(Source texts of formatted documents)

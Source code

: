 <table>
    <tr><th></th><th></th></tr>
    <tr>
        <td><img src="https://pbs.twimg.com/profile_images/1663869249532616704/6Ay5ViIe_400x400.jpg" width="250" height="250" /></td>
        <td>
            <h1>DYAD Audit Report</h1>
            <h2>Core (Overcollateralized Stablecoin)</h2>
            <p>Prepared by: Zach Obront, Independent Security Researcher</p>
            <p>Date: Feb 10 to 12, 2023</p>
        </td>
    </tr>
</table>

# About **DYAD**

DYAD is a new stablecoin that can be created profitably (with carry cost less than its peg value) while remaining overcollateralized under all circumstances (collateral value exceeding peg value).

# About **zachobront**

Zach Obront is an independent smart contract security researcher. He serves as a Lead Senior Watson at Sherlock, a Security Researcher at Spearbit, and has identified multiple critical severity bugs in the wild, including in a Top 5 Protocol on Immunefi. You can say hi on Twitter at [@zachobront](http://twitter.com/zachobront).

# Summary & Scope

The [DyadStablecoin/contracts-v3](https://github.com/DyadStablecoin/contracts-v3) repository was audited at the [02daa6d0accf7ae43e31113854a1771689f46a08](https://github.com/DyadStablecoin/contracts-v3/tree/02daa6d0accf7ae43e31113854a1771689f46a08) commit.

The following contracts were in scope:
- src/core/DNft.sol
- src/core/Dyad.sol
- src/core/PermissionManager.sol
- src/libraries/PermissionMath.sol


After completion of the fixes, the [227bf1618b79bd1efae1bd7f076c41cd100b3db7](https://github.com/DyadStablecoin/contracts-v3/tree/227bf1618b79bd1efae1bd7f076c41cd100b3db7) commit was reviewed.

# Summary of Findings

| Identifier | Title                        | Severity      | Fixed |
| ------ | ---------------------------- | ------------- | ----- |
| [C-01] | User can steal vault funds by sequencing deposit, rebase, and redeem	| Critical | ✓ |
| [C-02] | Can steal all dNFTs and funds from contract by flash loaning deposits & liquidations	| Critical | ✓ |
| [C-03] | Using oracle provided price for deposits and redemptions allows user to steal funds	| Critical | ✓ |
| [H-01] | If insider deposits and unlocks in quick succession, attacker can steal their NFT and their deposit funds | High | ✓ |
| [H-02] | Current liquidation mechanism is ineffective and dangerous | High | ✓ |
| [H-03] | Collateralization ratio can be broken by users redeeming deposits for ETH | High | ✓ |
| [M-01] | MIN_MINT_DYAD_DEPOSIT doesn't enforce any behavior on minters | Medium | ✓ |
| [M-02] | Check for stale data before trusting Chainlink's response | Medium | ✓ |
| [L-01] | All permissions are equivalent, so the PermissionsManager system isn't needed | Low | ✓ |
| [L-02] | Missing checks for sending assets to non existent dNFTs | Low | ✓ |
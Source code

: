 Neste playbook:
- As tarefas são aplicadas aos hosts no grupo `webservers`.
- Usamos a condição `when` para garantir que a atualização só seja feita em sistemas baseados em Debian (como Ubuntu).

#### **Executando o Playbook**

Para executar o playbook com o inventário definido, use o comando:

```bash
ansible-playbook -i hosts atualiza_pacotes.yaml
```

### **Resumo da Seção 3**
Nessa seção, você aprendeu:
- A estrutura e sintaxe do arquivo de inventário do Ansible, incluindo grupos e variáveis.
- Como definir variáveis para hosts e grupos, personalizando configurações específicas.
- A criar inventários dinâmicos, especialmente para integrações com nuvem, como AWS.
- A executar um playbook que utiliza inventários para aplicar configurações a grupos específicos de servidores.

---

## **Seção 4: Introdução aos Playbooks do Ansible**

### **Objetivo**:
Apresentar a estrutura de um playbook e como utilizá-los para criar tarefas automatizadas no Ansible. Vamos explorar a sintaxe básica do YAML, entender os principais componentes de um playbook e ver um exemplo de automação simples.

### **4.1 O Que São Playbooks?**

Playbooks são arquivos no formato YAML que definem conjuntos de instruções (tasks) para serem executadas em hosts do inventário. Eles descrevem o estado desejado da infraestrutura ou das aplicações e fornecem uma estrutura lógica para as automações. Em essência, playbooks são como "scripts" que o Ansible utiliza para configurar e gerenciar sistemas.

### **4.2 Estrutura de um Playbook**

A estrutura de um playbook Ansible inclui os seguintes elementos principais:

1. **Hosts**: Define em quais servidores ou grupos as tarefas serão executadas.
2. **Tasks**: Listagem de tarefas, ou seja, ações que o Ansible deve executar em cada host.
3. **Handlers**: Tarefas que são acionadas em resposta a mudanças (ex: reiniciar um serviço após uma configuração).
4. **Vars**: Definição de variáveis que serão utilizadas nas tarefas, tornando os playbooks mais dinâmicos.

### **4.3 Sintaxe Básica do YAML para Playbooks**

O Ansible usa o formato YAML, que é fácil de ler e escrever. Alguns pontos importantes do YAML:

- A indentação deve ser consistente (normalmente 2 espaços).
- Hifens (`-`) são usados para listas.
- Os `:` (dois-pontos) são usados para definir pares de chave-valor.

## THE TASK:
Copy out all of the records above with nothing altered.

## REPLY TO THE EXERCISE:
Source code

: <table>
    <tr><th></th><th></th></tr>
    <tr>
        <td><img src="https://pbs.twimg.com/profile_images/1663869249532616704/6Ay5ViIe_400x400.jpg" width="250" height="250" /></td>
        <td>
            <h1>DYAD Audit Report</h1>
            <h2>Core (Overcollateralized Stablecoin)</h2>
            <p>Prepared by: Zach Obront, Independent Security Researcher</p>
            <p>Date: Feb 10 to 12, 2023</p>
        </td>
    </tr>
</table>

# About **DYAD**

DYAD is a new stablecoin that can be created profitably (with carry cost less than its peg value) while remaining overcollateralized under all circumstances (collateral value exceeding peg value).

# About **zachobront**

Zach Obront is an independent smart contract security researcher. He serves as a Lead Senior Watson at Sherlock, a Security Researcher at Spearbit, and has identified multiple critical severity bugs in the wild, including in a Top 5 Protocol on Immunefi. You can say hi on Twitter at [@zachobront](http://twitter.com/zachobront).

# Summary & Scope

The [DyadStablecoin/contracts-v3](https://github.com/DyadStablecoin/contracts-v3) repository was audited at the [02daa6d0accf7ae43e31113854a1771689f46a08](https://github.com/DyadStablecoin/contracts-v3/tree/02daa6d0accf7ae43e31113854a1771689f46a08) commit.

The following contracts were in scope:
- src/core/DNft.sol
- src/core/Dyad.sol
- src/core/PermissionManager.sol
- src/libraries/PermissionMath.sol


After completion of the fixes, the [227bf1618b79bd1efae1bd7f076c41cd100b3db7](https://github.com/DyadStablecoin/contracts-v3/tree/227bf1618b79bd1efae1bd7f076c41cd100b3db7) commit was reviewed.

# Summary of Findings

| Identifier | Title                        | Severity      | Fixed |
| ------ | ---------------------------- | ------------- | ----- |
| [C-01] | User can steal vault funds by sequencing deposit, rebase, and redeem	| Critical | ✓ |
| [C-02] | Can steal all dNFTs and funds from contract by flash loaning deposits & liquidations	| Critical | ✓ |
| [C-03] | Using oracle provided price for deposits and redemptions allows user to steal funds	| Critical | ✓ |
| [H-01] | If insider deposits and unlocks in quick succession, attacker can steal their NFT and their deposit funds | High | ✓ |
| [H-02] | Current liquidation mechanism is ineffective and dangerous | High | ✓ |
| [H-03] | Collateralization ratio can be broken by users redeeming deposits for ETH | High | ✓ |
| [M-01] | MIN_MINT_DYAD_DEPOSIT doesn't enforce any behavior on minters | Medium | ✓ |
| [M-02] | Check for stale data before trusting Chainlink's response | Medium | ✓ |
| [L-01] | All permissions are equivalent, so the PermissionsManager system isn't needed | Low | ✓ |
| [L-02] | Missing checks for sending assets to non existent dNFTs | Low | ✓ |
Source code

: Neste playbook:
- As tarefas são aplicadas aos hosts no grupo `webservers`.
- Usamos a condição `when` para garantir que a atualização só seja feita em sistemas baseados em Debian (como Ubuntu).

#### **Executando o Playbook**

Para executar o playbook com o inventário definido, use o comando:

```bash
ansible-playbook -i hosts atualiza_pacotes.yaml
```

### **Resumo da Seção 3**
Nessa seção, você aprendeu:
- A estrutura e sintaxe do arquivo de inventário do Ansible, incluindo grupos e variáveis.
- Como definir variáveis para hosts e grupos, personalizando configurações específicas.
- A criar inventários dinâmicos, especialmente para integrações com nuvem, como AWS.
- A executar um playbook que utiliza inventários para aplicar configurações a grupos específicos de servidores.

---

## **Seção 4: Introdução aos Playbooks do Ansible**

### **Objetivo**:
Apresentar a estrutura de um playbook e como utilizá-los para criar tarefas automatizadas no Ansible. Vamos explorar a sintaxe básica do YAML, entender os principais componentes de um playbook e ver um exemplo de automação simples.

### **4.1 O Que São Playbooks?**

Playbooks são arquivos no formato YAML que definem conjuntos de instruções (tasks) para serem executadas em hosts do inventário. Eles descrevem o estado desejado da infraestrutura ou das aplicações e fornecem uma estrutura lógica para as automações. Em essência, playbooks são como "scripts" que o Ansible utiliza para configurar e gerenciar sistemas.

### **4.2 Estrutura de um Playbook**

A estrutura de um playbook Ansible inclui os seguintes elementos principais:

1. **Hosts**: Define em quais servidores ou grupos as tarefas serão executadas.
2. **Tasks**: Listagem de tarefas, ou seja, ações que o Ansible deve executar em cada host.
3. **Handlers**: Tarefas que são acionadas em resposta a mudanças (ex: reiniciar um serviço após uma configuração).
4. **Vars**: Definição de variáveis que serão utilizadas nas tarefas, tornando os playbooks mais dinâmicos.

### **4.3 Sintaxe Básica do YAML para Playbooks**

O Ansible usa o formato YAML, que é fácil de ler e escrever. Alguns pontos importantes do YAML:

- A indentação deve ser consistente (normalmente 2 espaços).
- Hifens (`-`) são usados para listas.
- Os `:` (dois-pontos) são usados para definir pares de chave-valor.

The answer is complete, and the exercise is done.